• [HOW TO COMPLETE THIS TASK]: What you produce should be every line from the data that includes "TRUE".

• [RECORDS PROVIDED]:
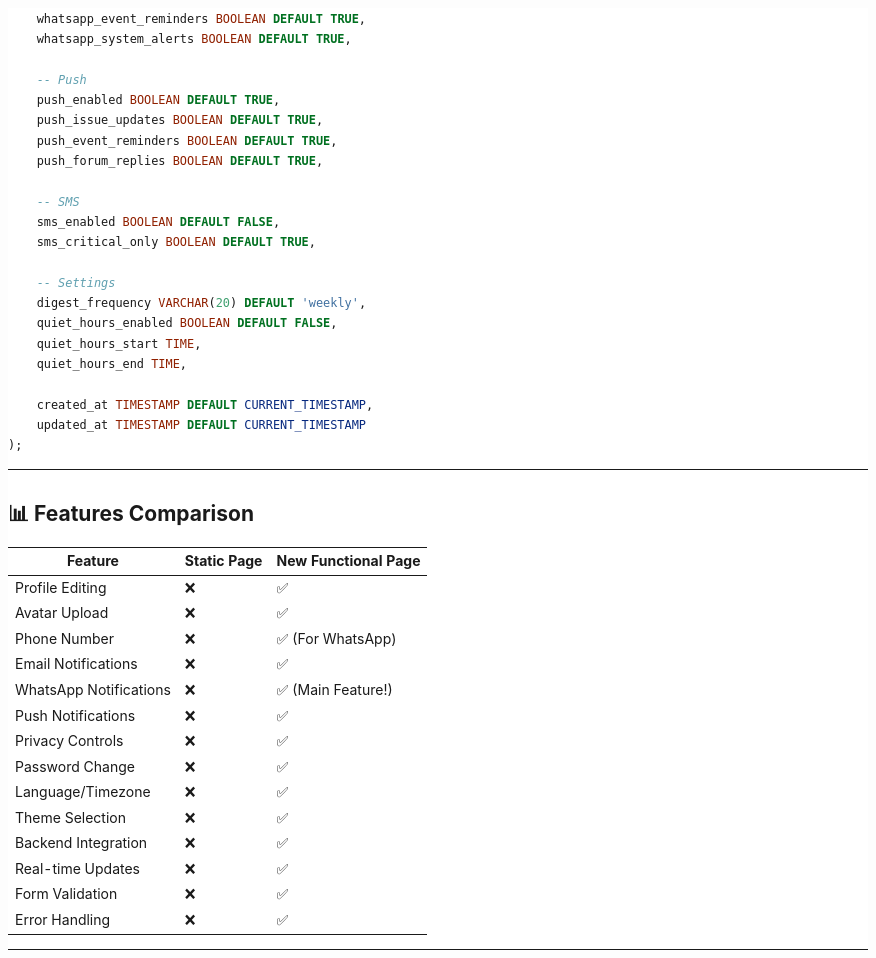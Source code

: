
 ```sql
    whatsapp_event_reminders BOOLEAN DEFAULT TRUE,
    whatsapp_system_alerts BOOLEAN DEFAULT TRUE,
    
    -- Push
    push_enabled BOOLEAN DEFAULT TRUE,
    push_issue_updates BOOLEAN DEFAULT TRUE,
    push_event_reminders BOOLEAN DEFAULT TRUE,
    push_forum_replies BOOLEAN DEFAULT TRUE,
    
    -- SMS
    sms_enabled BOOLEAN DEFAULT FALSE,
    sms_critical_only BOOLEAN DEFAULT TRUE,
    
    -- Settings
    digest_frequency VARCHAR(20) DEFAULT 'weekly',
    quiet_hours_enabled BOOLEAN DEFAULT FALSE,
    quiet_hours_start TIME,
    quiet_hours_end TIME,
    
    created_at TIMESTAMP DEFAULT CURRENT_TIMESTAMP,
    updated_at TIMESTAMP DEFAULT CURRENT_TIMESTAMP
);
```

---

## 📊 Features Comparison

| Feature | Static Page | New Functional Page |
|---------|-------------|---------------------|
| Profile Editing | ❌ | ✅ |
| Avatar Upload | ❌ | ✅ |
| Phone Number | ❌ | ✅ (For WhatsApp) |
| Email Notifications | ❌ | ✅ |
| WhatsApp Notifications | ❌ | ✅ (Main Feature!) |
| Push Notifications | ❌ | ✅ |
| Privacy Controls | ❌ | ✅ |
| Password Change | ❌ | ✅ |
| Language/Timezone | ❌ | ✅ |
| Theme Selection | ❌ | ✅ |
| Backend Integration | ❌ | ✅ |
| Real-time Updates | ❌ | ✅ |
| Form Validation | ❌ | ✅ |
| Error Handling | ❌ | ✅ |

---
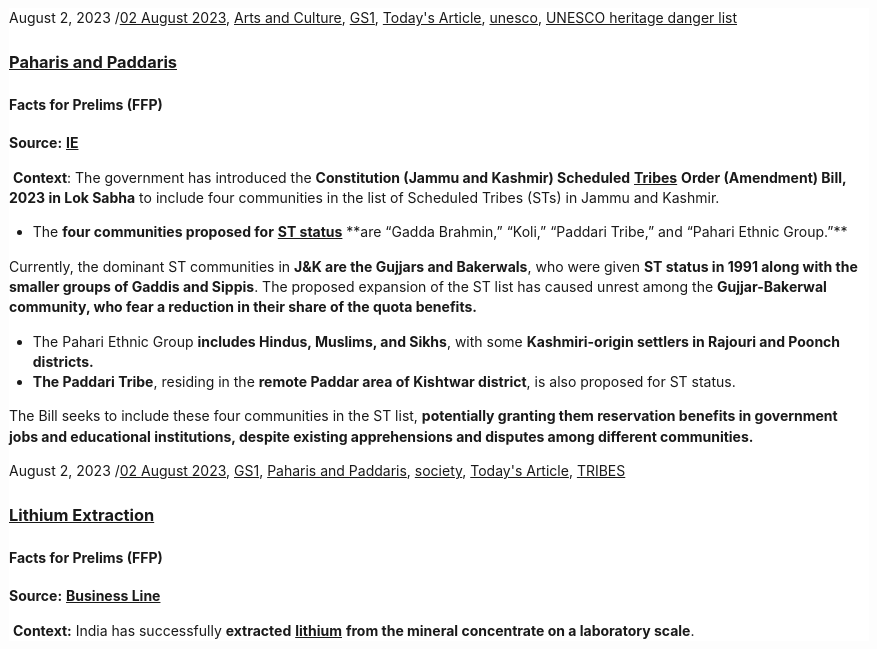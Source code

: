 August 2, 2023 /[02 August 2023](https://www.insightsonindia.com/category/02-august-2023/ "02 August 2023"), [Arts and Culture](https://www.insightsonindia.com/tag/arts-and-culture/ "Arts and Culture"), [GS1](https://www.insightsonindia.com/tag/gs1/ "GS1"), [Today's Article](https://www.insightsonindia.com/category/today-article/ "Today's Article"), [unesco](https://www.insightsonindia.com/tag/unesco/ "unesco"), [UNESCO heritage danger list](https://www.insightsonindia.com/tag/unesco-heritage-danger-list/ "UNESCO heritage danger list")

### [Paharis and Paddaris](https://www.insightsonindia.com/2023/08/02/paharis-and-paddaris/)

#### **Facts for Prelims (FFP)**

**Source:** [**IE**](https://indianexpress.com/article/explained/who-are-the-paharis-and-paddaris-proposed-for-st-status-in-jk-8870220/)

 **Context**: The government has introduced the **Constitution (Jammu and Kashmir) Scheduled** [**Tribes**](https://www.insightsonindia.com/indian-geography-2/indian-economic-and-human-geography/population-and-growth-trends-density-sex-ratio-literacy-tribes-and-racial-groups-in-india/tribes/) **Order (Amendment) Bill, 2023 in Lok Sabha** to include four communities in the list of Scheduled Tribes (STs) in Jammu and Kashmir.

- The **four communities proposed for** [**ST status**](https://www.insightsonindia.com/social-justice/issues-related-to-sc-st/scheduled-tribe/#:~:text=The%20National%20Commission%20for%20Scheduled,our%20country%20from%20other%20communities.) **are “Gadda Brahmin,” “Koli,” “Paddari Tribe,” and “Pahari Ethnic Group.”**

Currently, the dominant ST communities in **J&K are the Gujjars and Bakerwals**, who were given **ST status in 1991 along with the smaller groups of Gaddis and Sippis**. The proposed expansion of the ST list has caused unrest among the **Gujjar-Bakerwal community, who fear a reduction in their share of the quota benefits.**

- The Pahari Ethnic Group **includes Hindus, Muslims, and Sikhs**, with some **Kashmiri-origin settlers in Rajouri and Poonch districts.**
- **The Paddari Tribe**, residing in the **remote Paddar area of Kishtwar district**, is also proposed for ST status.

The Bill seeks to include these four communities in the ST list, **potentially granting them reservation benefits in government jobs and educational institutions, despite existing apprehensions and disputes among different communities.**

August 2, 2023 /[02 August 2023](https://www.insightsonindia.com/category/02-august-2023/ "02 August 2023"), [GS1](https://www.insightsonindia.com/tag/gs1/ "GS1"), [Paharis and Paddaris](https://www.insightsonindia.com/tag/paharis-and-paddaris/ "Paharis and Paddaris"), [society](https://www.insightsonindia.com/tag/society/ "society"), [Today's Article](https://www.insightsonindia.com/category/today-article/ "Today's Article"), [TRIBES](https://www.insightsonindia.com/tag/tribes/ "TRIBES")

### [Lithium Extraction](https://www.insightsonindia.com/2023/08/02/lithium-extraction/)

#### **Facts for Prelims (FFP)**

**Source:** [**Business Line**](https://www.thehindubusinessline.com/economy/india-successfully-extracted-lithium-from-mineral-concentration-in-laboratory-scale-pralhad-joshi/article67142650.ece)

 **Context:** India has successfully **extracted** [**lithium**](https://www.insightsonindia.com/2022/06/09/lithium/) **from the mineral concentrate on a laboratory scale**.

• [ANSWER SECTION]:
    whatsapp_event_reminders BOOLEAN DEFAULT TRUE,
    whatsapp_system_alerts BOOLEAN DEFAULT TRUE,
    push_enabled BOOLEAN DEFAULT TRUE,
    push_issue_updates BOOLEAN DEFAULT TRUE,
    push_event_reminders BOOLEAN DEFAULT TRUE,
    push_forum_replies BOOLEAN DEFAULT TRUE,
    sms_critical_only BOOLEAN DEFAULT TRUE,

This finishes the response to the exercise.